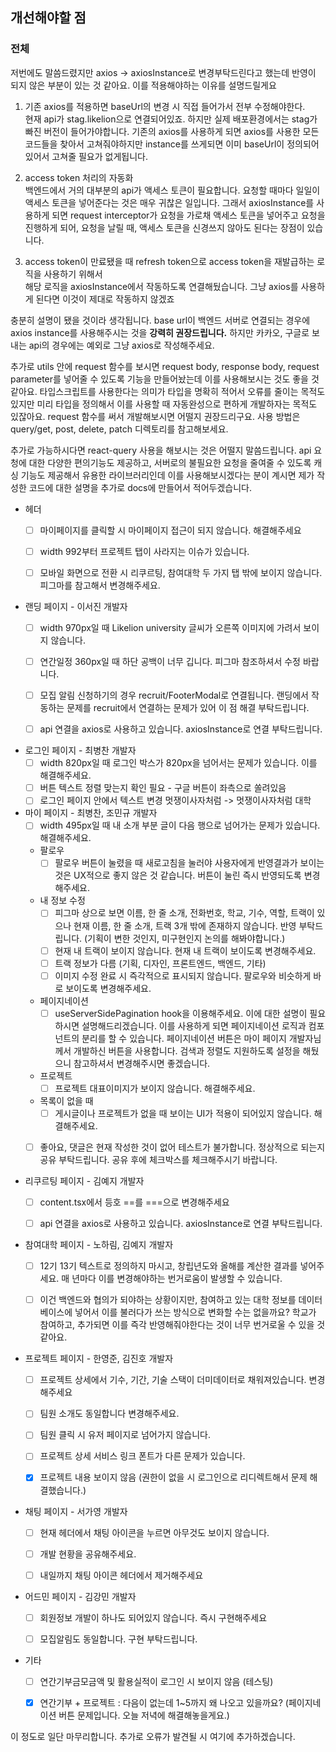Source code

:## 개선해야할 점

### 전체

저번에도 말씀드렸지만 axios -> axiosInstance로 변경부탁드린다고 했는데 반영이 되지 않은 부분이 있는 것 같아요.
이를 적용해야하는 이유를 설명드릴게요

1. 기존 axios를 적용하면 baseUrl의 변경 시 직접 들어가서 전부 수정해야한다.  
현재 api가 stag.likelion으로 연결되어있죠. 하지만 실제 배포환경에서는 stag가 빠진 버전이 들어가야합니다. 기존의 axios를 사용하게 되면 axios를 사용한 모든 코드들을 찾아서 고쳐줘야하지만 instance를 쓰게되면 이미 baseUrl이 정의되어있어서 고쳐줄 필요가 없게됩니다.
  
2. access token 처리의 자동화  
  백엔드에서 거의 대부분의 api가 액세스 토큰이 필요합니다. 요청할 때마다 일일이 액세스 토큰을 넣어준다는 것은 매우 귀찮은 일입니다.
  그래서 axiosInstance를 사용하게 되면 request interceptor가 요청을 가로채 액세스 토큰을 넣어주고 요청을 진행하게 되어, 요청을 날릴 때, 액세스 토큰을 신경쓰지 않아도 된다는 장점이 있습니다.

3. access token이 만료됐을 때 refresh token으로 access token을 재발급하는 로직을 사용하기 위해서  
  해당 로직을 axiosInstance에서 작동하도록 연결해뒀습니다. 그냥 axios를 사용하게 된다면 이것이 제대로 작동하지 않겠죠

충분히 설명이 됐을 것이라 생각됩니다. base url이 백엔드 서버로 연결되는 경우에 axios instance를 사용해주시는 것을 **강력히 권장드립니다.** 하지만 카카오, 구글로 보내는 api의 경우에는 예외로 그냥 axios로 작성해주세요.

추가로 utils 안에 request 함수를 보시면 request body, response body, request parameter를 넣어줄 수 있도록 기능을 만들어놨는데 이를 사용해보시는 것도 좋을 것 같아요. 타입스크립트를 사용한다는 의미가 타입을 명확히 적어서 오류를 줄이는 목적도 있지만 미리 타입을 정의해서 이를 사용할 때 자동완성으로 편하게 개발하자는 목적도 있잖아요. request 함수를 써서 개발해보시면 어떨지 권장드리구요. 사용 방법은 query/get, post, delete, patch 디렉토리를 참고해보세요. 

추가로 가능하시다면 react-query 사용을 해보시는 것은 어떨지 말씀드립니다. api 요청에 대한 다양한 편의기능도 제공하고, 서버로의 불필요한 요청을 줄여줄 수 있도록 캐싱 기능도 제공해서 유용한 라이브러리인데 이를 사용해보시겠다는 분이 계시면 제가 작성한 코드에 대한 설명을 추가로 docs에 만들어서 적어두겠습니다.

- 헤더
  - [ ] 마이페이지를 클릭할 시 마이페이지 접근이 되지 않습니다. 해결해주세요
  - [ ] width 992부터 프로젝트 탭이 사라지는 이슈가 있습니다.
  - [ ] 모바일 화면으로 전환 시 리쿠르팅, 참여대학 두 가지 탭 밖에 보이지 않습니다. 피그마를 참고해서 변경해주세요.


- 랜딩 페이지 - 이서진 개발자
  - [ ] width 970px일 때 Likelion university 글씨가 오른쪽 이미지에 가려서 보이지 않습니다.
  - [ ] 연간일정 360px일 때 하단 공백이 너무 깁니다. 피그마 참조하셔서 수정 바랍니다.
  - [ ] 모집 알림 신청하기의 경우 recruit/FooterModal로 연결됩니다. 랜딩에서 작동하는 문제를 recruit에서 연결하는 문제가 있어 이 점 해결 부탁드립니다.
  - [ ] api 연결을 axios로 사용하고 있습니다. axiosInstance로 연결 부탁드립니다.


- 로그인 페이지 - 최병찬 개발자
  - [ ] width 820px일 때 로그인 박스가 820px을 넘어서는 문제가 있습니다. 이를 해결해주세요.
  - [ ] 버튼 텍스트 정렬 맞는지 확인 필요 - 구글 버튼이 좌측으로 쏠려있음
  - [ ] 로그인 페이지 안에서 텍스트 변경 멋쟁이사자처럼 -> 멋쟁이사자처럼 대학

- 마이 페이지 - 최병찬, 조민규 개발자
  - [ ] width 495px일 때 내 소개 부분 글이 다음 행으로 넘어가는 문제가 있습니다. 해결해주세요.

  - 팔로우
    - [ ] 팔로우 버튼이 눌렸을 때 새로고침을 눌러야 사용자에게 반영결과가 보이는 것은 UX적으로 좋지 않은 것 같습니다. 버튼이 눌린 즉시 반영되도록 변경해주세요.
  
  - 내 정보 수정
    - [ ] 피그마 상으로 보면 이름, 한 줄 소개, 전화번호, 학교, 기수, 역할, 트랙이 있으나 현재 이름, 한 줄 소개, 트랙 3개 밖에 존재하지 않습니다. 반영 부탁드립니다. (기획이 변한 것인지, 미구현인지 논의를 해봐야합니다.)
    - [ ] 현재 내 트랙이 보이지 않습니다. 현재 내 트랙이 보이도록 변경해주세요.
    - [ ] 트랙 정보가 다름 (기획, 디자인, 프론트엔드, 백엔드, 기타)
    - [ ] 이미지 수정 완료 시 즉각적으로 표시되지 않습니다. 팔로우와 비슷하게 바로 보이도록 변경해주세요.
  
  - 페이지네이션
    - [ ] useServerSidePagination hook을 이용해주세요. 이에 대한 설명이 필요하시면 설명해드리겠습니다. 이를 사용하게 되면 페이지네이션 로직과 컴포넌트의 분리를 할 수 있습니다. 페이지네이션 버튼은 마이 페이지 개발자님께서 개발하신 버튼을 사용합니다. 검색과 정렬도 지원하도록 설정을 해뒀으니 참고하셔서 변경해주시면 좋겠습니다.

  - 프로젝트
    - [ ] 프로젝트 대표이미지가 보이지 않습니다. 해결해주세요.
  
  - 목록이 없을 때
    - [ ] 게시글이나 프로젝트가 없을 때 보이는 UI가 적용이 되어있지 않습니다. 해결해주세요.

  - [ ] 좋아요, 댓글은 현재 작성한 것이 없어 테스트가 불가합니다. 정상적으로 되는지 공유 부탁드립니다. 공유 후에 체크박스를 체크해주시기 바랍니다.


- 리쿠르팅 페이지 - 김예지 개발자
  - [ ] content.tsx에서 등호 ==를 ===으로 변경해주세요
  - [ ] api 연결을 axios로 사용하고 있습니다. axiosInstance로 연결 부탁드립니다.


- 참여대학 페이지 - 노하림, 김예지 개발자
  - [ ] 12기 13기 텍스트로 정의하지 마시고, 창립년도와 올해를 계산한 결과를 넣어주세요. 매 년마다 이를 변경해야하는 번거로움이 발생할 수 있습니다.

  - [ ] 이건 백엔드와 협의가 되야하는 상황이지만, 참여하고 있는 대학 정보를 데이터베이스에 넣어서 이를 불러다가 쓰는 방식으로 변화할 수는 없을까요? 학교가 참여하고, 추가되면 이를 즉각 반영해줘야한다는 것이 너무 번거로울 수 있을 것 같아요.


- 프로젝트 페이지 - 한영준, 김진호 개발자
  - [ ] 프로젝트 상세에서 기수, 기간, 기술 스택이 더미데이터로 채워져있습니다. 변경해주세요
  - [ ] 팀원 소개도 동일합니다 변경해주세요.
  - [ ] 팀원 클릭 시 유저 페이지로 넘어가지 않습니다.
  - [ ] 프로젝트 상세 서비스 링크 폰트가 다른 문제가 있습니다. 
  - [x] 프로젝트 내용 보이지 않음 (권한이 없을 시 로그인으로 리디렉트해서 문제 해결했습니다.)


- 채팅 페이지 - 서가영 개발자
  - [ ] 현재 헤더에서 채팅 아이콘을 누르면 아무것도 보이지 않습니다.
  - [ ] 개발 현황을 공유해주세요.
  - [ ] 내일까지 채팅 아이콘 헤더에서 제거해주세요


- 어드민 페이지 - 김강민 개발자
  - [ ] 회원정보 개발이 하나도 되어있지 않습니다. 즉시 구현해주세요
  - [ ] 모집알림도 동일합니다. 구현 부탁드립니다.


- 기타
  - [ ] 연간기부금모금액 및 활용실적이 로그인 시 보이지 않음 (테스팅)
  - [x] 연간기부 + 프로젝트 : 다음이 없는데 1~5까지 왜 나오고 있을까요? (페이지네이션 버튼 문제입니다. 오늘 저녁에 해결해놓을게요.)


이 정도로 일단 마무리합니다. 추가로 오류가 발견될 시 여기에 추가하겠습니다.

━━━━

> [Aim of the task] Return, unchanged, the run of lines above that opens with the line containing "- [ ] 게시글이나" and closes with the line containing "- [ ] 프로젝트 상세에서". Include both.

> [Result of the task]
    - [ ] 게시글이나 프로젝트가 없을 때 보이는 UI가 적용이 되어있지 않습니다. 해결해주세요.

  - [ ] 좋아요, 댓글은 현재 작성한 것이 없어 테스트가 불가합니다. 정상적으로 되는지 공유 부탁드립니다. 공유 후에 체크박스를 체크해주시기 바랍니다.


- 리쿠르팅 페이지 - 김예지 개발자
  - [ ] content.tsx에서 등호 ==를 ===으로 변경해주세요
  - [ ] api 연결을 axios로 사용하고 있습니다. axiosInstance로 연결 부탁드립니다.


- 참여대학 페이지 - 노하림, 김예지 개발자
  - [ ] 12기 13기 텍스트로 정의하지 마시고, 창립년도와 올해를 계산한 결과를 넣어주세요. 매 년마다 이를 변경해야하는 번거로움이 발생할 수 있습니다.

  - [ ] 이건 백엔드와 협의가 되야하는 상황이지만, 참여하고 있는 대학 정보를 데이터베이스에 넣어서 이를 불러다가 쓰는 방식으로 변화할 수는 없을까요? 학교가 참여하고, 추가되면 이를 즉각 반영해줘야한다는 것이 너무 번거로울 수 있을 것 같아요.


- 프로젝트 페이지 - 한영준, 김진호 개발자
  - [ ] 프로젝트 상세에서 기수, 기간, 기술 스택이 더미데이터로 채워져있습니다. 변경해주세요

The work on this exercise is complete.